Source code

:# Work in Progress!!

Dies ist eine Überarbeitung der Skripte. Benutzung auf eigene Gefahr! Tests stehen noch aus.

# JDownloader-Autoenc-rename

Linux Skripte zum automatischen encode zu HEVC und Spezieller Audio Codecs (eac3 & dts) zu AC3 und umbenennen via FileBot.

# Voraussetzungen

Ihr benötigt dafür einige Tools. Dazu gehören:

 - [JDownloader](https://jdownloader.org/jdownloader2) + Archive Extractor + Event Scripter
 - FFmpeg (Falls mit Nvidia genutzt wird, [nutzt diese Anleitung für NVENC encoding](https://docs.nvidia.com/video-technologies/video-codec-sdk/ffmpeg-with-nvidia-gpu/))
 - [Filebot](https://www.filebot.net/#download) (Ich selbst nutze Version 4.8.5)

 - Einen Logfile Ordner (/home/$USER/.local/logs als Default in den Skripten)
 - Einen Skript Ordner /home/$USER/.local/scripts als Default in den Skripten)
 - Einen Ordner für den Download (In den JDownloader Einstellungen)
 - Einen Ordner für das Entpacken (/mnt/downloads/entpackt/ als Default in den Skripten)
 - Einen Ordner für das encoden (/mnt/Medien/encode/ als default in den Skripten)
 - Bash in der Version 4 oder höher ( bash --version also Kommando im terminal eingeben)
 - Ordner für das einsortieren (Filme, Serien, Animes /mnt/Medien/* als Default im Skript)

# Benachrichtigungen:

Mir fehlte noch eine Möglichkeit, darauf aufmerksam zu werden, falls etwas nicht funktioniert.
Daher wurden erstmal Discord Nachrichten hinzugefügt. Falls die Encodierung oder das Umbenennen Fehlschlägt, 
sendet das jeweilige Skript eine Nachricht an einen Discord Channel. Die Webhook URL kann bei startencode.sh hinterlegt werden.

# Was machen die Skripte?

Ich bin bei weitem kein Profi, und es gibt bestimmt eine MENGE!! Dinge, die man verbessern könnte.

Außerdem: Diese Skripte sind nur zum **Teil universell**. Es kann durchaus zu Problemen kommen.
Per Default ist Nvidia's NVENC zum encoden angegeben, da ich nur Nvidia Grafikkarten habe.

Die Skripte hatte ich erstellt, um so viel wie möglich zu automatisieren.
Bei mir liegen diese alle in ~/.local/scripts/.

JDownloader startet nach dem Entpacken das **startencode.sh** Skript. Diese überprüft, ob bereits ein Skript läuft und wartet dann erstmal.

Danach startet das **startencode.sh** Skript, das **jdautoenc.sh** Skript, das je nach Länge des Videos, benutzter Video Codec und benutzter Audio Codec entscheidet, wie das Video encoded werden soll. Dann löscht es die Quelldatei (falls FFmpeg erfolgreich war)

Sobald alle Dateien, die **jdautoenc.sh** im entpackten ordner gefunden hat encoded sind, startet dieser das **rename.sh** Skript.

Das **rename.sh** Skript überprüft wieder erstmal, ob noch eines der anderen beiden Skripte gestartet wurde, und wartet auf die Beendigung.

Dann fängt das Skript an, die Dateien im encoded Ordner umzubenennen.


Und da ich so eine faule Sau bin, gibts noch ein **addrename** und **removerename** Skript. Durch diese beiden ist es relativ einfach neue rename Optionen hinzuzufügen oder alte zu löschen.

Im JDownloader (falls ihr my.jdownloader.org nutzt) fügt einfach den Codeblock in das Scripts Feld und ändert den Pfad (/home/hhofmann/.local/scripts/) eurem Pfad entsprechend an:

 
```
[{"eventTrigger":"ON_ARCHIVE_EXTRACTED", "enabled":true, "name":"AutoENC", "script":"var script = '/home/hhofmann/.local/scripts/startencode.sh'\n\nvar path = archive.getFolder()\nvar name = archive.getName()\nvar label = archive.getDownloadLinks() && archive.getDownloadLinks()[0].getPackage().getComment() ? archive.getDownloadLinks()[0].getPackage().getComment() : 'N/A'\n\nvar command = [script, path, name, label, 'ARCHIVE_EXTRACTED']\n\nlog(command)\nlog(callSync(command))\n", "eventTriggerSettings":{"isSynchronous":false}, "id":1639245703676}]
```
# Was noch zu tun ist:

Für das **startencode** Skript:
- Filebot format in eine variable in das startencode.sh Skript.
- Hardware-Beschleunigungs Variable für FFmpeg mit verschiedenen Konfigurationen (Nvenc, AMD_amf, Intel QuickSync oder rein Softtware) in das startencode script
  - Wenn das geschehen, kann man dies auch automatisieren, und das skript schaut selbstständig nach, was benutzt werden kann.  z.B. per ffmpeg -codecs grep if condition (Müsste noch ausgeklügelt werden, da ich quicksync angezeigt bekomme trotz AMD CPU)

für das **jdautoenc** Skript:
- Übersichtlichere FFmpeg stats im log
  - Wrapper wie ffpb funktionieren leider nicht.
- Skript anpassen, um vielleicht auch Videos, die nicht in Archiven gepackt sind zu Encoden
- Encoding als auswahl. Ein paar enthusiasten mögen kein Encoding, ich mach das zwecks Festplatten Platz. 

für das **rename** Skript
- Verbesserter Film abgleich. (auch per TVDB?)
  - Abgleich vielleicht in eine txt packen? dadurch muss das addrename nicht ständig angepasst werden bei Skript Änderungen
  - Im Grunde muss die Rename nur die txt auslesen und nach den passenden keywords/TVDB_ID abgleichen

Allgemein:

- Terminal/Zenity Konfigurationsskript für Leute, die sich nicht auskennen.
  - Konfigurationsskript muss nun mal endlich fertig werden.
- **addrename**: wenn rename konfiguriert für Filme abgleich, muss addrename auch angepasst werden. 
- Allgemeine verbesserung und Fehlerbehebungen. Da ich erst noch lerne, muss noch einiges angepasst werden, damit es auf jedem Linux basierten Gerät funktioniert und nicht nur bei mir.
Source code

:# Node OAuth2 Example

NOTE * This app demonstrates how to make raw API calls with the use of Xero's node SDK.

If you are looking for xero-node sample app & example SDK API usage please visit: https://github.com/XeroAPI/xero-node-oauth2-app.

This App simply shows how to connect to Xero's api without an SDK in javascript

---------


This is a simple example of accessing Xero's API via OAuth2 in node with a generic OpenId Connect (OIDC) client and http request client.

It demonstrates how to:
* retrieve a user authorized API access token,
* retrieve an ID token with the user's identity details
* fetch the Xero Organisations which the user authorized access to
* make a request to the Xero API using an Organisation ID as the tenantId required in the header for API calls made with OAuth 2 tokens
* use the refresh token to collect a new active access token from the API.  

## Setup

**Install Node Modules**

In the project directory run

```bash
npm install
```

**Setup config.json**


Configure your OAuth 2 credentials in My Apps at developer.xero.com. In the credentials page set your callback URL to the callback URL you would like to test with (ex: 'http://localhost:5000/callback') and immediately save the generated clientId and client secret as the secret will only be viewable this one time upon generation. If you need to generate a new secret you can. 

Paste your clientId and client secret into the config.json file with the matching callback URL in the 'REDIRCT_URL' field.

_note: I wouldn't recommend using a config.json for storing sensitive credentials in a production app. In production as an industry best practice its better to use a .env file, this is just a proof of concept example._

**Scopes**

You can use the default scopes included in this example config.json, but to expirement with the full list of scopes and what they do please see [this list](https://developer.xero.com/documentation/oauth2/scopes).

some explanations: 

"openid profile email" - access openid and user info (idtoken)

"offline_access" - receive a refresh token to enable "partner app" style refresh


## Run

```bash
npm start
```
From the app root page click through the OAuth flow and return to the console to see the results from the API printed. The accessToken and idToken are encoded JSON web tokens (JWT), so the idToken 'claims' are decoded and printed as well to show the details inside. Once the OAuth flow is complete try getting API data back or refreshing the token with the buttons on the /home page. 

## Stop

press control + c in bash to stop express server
——
■ DESCRIPTION OF THE TASK ■
Write out again, exactly, the lines from the start of the entries up to and including the one with "- [JDownloader](https://jdownloader.org/jdownloader2) +". Nothing else belongs in the reply.

■ SOLUTION FOR THIS TASK ■
Source code

:# Work in Progress!!

Dies ist eine Überarbeitung der Skripte. Benutzung auf eigene Gefahr! Tests stehen noch aus.

# JDownloader-Autoenc-rename

Linux Skripte zum automatischen encode zu HEVC und Spezieller Audio Codecs (eac3 & dts) zu AC3 und umbenennen via FileBot.

# Voraussetzungen

Ihr benötigt dafür einige Tools. Dazu gehören:

 - [JDownloader](https://jdownloader.org/jdownloader2) + Archive Extractor + Event Scripter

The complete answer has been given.